ABOUT THIS TASK:
Here are some records; copy every line that holds the word "want".
*****
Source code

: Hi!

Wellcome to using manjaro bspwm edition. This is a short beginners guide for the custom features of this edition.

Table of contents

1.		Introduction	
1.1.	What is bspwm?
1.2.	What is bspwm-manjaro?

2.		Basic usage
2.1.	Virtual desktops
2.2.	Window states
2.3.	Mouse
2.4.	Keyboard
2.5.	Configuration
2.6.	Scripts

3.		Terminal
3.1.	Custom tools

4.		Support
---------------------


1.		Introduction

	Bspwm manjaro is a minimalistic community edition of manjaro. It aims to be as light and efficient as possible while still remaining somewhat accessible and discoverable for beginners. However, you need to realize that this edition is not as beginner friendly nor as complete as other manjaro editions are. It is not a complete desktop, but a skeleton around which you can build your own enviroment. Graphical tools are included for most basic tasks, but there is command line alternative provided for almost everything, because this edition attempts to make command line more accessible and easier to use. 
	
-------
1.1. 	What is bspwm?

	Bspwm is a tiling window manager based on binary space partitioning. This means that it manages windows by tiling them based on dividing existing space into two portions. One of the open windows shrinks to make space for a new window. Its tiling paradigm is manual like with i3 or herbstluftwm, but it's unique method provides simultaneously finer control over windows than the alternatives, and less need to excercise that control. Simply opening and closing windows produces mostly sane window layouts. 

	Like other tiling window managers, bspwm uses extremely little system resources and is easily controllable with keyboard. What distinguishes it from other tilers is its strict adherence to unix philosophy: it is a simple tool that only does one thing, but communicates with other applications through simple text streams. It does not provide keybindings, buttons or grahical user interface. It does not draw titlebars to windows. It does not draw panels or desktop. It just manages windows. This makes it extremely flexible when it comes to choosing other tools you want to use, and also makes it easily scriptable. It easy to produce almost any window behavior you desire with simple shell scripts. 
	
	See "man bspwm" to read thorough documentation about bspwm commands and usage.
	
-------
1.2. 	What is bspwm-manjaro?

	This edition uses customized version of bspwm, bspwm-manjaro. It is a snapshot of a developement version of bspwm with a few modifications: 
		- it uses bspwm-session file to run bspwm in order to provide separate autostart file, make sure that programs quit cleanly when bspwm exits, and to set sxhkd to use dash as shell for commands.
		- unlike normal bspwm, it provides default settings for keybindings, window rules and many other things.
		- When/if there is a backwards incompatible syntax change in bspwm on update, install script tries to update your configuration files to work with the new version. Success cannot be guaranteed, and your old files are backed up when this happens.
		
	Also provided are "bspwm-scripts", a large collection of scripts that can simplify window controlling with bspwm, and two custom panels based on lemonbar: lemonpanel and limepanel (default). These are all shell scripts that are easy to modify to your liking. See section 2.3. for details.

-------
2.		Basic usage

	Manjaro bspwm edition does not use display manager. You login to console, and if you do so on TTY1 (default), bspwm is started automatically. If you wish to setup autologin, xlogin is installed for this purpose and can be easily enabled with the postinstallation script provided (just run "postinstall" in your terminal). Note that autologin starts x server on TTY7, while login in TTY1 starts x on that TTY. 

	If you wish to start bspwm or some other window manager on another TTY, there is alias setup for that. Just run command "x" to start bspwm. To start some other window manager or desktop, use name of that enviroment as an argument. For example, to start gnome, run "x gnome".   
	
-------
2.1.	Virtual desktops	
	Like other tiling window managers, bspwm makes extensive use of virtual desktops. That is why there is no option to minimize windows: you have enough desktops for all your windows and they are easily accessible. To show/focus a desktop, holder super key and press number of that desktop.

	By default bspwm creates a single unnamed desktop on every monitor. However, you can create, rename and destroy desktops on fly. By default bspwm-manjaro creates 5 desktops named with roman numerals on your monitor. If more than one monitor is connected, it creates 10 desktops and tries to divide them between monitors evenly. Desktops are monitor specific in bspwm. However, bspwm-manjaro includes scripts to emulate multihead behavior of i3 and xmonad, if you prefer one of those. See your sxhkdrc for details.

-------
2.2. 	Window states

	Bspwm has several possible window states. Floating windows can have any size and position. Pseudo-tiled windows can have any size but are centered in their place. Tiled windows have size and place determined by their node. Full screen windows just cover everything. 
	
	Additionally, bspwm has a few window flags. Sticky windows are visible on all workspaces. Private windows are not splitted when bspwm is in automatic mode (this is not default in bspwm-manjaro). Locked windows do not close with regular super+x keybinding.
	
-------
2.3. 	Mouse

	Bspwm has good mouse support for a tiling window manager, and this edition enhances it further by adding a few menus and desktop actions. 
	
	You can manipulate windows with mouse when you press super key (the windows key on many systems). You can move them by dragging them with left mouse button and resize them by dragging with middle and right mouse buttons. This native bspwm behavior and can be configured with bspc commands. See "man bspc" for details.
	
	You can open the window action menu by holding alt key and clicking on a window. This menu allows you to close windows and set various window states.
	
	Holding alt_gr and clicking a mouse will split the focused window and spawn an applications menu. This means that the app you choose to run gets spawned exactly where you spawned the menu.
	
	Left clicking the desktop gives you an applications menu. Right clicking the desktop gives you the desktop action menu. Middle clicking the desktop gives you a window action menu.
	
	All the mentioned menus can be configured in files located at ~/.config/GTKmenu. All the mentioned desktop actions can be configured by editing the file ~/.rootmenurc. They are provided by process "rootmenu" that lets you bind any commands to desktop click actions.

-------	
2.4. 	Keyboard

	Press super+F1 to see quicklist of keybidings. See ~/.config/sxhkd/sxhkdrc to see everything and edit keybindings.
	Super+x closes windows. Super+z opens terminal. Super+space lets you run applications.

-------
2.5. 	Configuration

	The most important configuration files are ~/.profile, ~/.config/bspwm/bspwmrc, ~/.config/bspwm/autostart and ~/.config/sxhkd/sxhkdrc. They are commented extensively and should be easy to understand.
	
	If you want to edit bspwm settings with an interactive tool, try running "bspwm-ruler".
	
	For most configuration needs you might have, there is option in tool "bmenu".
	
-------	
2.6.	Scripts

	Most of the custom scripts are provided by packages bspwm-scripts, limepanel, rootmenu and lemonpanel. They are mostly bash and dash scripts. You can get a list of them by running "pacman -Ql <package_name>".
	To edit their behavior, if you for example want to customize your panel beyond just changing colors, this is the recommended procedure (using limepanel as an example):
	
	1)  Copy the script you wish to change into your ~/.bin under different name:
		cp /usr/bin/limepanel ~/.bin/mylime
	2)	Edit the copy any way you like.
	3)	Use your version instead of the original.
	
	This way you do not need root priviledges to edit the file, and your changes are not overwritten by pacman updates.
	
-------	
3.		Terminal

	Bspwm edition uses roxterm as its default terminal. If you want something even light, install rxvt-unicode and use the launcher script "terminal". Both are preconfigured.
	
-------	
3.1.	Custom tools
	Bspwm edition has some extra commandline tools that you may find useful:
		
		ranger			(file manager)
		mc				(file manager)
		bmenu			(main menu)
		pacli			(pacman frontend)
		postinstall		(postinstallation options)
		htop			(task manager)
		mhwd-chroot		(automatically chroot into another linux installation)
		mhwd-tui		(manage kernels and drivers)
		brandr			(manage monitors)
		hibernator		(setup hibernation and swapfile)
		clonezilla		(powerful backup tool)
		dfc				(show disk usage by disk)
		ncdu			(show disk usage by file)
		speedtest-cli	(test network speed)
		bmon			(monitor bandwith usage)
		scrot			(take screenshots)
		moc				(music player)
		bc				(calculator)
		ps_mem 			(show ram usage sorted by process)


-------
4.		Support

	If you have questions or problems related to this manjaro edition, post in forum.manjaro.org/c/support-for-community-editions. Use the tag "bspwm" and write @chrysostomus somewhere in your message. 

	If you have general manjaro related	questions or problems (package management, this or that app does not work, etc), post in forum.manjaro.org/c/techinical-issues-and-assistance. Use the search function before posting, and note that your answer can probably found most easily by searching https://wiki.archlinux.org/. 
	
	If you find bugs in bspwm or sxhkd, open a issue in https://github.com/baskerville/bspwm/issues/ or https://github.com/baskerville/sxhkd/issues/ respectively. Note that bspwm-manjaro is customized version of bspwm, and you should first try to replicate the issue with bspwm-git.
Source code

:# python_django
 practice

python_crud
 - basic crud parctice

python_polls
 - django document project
*****
RESULT OF THIS TASK:
	Like other tiling window managers, bspwm uses extremely little system resources and is easily controllable with keyboard. What distinguishes it from other tilers is its strict adherence to unix philosophy: it is a simple tool that only does one thing, but communicates with other applications through simple text streams. It does not provide keybindings, buttons or grahical user interface. It does not draw titlebars to windows. It does not draw panels or desktop. It just manages windows. This makes it extremely flexible when it comes to choosing other tools you want to use, and also makes it easily scriptable. It easy to produce almost any window behavior you desire with simple shell scripts. 
	If you want to edit bspwm settings with an interactive tool, try running "bspwm-ruler".
	To edit their behavior, if you for example want to customize your panel beyond just changing colors, this is the recommended procedure (using limepanel as an example):
	Bspwm edition uses roxterm as its default terminal. If you want something even light, install rxvt-unicode and use the launcher script "terminal". Both are preconfigured.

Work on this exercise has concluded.